PROMPT:
Could you write out the records exactly as they are given?

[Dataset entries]
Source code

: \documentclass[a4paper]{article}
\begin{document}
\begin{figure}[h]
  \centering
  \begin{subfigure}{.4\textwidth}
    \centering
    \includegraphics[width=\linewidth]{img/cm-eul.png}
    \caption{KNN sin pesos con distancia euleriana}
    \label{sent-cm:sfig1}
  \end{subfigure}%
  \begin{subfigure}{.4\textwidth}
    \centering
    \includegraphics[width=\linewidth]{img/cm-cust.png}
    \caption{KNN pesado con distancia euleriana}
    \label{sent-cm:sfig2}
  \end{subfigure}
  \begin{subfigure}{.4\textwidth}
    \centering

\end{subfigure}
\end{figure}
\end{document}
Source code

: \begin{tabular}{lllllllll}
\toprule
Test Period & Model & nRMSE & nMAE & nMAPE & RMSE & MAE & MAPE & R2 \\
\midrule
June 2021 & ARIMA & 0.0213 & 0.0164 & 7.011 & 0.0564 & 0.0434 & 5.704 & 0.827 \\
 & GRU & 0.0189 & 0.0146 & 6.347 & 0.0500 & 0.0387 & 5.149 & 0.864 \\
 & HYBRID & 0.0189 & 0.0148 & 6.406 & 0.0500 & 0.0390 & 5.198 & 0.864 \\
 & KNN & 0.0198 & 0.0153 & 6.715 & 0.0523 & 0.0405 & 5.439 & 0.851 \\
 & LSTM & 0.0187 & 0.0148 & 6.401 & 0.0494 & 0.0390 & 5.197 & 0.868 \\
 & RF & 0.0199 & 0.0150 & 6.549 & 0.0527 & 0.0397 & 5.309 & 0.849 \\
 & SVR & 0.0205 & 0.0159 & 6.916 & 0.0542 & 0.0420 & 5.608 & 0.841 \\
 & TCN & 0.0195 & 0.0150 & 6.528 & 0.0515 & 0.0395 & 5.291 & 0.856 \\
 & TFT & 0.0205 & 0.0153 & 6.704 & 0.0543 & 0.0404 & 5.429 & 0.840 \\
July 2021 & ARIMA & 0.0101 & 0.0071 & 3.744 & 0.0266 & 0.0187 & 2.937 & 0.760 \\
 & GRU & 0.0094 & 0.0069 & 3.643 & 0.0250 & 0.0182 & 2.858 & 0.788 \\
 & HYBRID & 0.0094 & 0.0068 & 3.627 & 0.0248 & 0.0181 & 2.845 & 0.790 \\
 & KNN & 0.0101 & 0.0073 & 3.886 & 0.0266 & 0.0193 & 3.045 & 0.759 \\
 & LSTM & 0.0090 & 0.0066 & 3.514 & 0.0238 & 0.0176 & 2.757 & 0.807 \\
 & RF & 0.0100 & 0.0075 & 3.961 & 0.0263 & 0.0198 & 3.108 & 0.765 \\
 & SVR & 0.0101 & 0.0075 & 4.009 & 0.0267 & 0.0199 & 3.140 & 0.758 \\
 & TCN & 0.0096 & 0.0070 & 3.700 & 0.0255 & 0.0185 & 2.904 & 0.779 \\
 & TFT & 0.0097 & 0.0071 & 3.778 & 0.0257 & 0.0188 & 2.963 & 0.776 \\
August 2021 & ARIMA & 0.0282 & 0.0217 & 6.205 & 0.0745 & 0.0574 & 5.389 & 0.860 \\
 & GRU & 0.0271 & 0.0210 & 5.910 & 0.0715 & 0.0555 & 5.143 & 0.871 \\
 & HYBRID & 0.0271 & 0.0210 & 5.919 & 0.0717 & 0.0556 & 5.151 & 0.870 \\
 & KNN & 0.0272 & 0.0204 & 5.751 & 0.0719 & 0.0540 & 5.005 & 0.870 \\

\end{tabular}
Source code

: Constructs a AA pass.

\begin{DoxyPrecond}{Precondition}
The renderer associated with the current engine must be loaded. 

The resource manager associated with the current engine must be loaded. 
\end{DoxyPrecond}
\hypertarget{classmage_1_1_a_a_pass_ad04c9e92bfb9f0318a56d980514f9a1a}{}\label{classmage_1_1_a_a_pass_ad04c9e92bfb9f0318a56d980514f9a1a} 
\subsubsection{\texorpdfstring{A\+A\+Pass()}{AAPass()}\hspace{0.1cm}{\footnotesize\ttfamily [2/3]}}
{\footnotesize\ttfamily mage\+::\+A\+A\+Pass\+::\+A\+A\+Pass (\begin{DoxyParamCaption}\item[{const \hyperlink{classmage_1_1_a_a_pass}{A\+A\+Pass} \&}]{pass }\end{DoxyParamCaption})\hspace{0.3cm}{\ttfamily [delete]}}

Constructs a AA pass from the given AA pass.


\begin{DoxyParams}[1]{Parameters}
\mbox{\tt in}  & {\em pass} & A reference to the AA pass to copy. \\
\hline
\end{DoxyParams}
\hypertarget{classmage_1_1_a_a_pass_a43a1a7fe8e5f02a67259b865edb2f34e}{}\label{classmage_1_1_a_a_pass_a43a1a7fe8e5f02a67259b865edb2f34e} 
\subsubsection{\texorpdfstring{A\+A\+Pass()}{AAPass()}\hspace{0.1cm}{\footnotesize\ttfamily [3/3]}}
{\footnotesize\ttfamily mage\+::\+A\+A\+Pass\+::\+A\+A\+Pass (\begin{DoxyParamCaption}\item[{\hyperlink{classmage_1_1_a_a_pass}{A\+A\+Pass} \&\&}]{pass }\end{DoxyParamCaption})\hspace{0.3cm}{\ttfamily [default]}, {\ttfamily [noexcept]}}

ANSWER TO THE EXERCISE:
Source code

: \documentclass[a4paper]{article}
\begin{document}
\begin{figure}[h]
  \centering
  \begin{subfigure}{.4\textwidth}
    \centering
    \includegraphics[width=\linewidth]{img/cm-eul.png}
    \caption{KNN sin pesos con distancia euleriana}
    \label{sent-cm:sfig1}
  \end{subfigure}%
  \begin{subfigure}{.4\textwidth}
    \centering
    \includegraphics[width=\linewidth]{img/cm-cust.png}
    \caption{KNN pesado con distancia euleriana}
    \label{sent-cm:sfig2}
  \end{subfigure}
  \begin{subfigure}{.4\textwidth}
    \centering

\end{subfigure}
\end{figure}
\end{document}
Source code

: \begin{tabular}{lllllllll}
\toprule
Test Period & Model & nRMSE & nMAE & nMAPE & RMSE & MAE & MAPE & R2 \\
\midrule
June 2021 & ARIMA & 0.0213 & 0.0164 & 7.011 & 0.0564 & 0.0434 & 5.704 & 0.827 \\
 & GRU & 0.0189 & 0.0146 & 6.347 & 0.0500 & 0.0387 & 5.149 & 0.864 \\
 & HYBRID & 0.0189 & 0.0148 & 6.406 & 0.0500 & 0.0390 & 5.198 & 0.864 \\
 & KNN & 0.0198 & 0.0153 & 6.715 & 0.0523 & 0.0405 & 5.439 & 0.851 \\
 & LSTM & 0.0187 & 0.0148 & 6.401 & 0.0494 & 0.0390 & 5.197 & 0.868 \\
 & RF & 0.0199 & 0.0150 & 6.549 & 0.0527 & 0.0397 & 5.309 & 0.849 \\
 & SVR & 0.0205 & 0.0159 & 6.916 & 0.0542 & 0.0420 & 5.608 & 0.841 \\
 & TCN & 0.0195 & 0.0150 & 6.528 & 0.0515 & 0.0395 & 5.291 & 0.856 \\
 & TFT & 0.0205 & 0.0153 & 6.704 & 0.0543 & 0.0404 & 5.429 & 0.840 \\
July 2021 & ARIMA & 0.0101 & 0.0071 & 3.744 & 0.0266 & 0.0187 & 2.937 & 0.760 \\
 & GRU & 0.0094 & 0.0069 & 3.643 & 0.0250 & 0.0182 & 2.858 & 0.788 \\
 & HYBRID & 0.0094 & 0.0068 & 3.627 & 0.0248 & 0.0181 & 2.845 & 0.790 \\
 & KNN & 0.0101 & 0.0073 & 3.886 & 0.0266 & 0.0193 & 3.045 & 0.759 \\
 & LSTM & 0.0090 & 0.0066 & 3.514 & 0.0238 & 0.0176 & 2.757 & 0.807 \\
 & RF & 0.0100 & 0.0075 & 3.961 & 0.0263 & 0.0198 & 3.108 & 0.765 \\
 & SVR & 0.0101 & 0.0075 & 4.009 & 0.0267 & 0.0199 & 3.140 & 0.758 \\
 & TCN & 0.0096 & 0.0070 & 3.700 & 0.0255 & 0.0185 & 2.904 & 0.779 \\
 & TFT & 0.0097 & 0.0071 & 3.778 & 0.0257 & 0.0188 & 2.963 & 0.776 \\
August 2021 & ARIMA & 0.0282 & 0.0217 & 6.205 & 0.0745 & 0.0574 & 5.389 & 0.860 \\
 & GRU & 0.0271 & 0.0210 & 5.910 & 0.0715 & 0.0555 & 5.143 & 0.871 \\
 & HYBRID & 0.0271 & 0.0210 & 5.919 & 0.0717 & 0.0556 & 5.151 & 0.870 \\
 & KNN & 0.0272 & 0.0204 & 5.751 & 0.0719 & 0.0540 & 5.005 & 0.870 \\

\end{tabular}
Source code

: Constructs a AA pass.

\begin{DoxyPrecond}{Precondition}
The renderer associated with the current engine must be loaded. 

The resource manager associated with the current engine must be loaded. 
\end{DoxyPrecond}
\hypertarget{classmage_1_1_a_a_pass_ad04c9e92bfb9f0318a56d980514f9a1a}{}\label{classmage_1_1_a_a_pass_ad04c9e92bfb9f0318a56d980514f9a1a} 
\subsubsection{\texorpdfstring{A\+A\+Pass()}{AAPass()}\hspace{0.1cm}{\footnotesize\ttfamily [2/3]}}
{\footnotesize\ttfamily mage\+::\+A\+A\+Pass\+::\+A\+A\+Pass (\begin{DoxyParamCaption}\item[{const \hyperlink{classmage_1_1_a_a_pass}{A\+A\+Pass} \&}]{pass }\end{DoxyParamCaption})\hspace{0.3cm}{\ttfamily [delete]}}

Constructs a AA pass from the given AA pass.


\begin{DoxyParams}[1]{Parameters}
\mbox{\tt in}  & {\em pass} & A reference to the AA pass to copy. \\
\hline
\end{DoxyParams}
\hypertarget{classmage_1_1_a_a_pass_a43a1a7fe8e5f02a67259b865edb2f34e}{}\label{classmage_1_1_a_a_pass_a43a1a7fe8e5f02a67259b865edb2f34e} 
\subsubsection{\texorpdfstring{A\+A\+Pass()}{AAPass()}\hspace{0.1cm}{\footnotesize\ttfamily [3/3]}}
{\footnotesize\ttfamily mage\+::\+A\+A\+Pass\+::\+A\+A\+Pass (\begin{DoxyParamCaption}\item[{\hyperlink{classmage_1_1_a_a_pass}{A\+A\+Pass} \&\&}]{pass }\end{DoxyParamCaption})\hspace{0.3cm}{\ttfamily [default]}, {\ttfamily [noexcept]}}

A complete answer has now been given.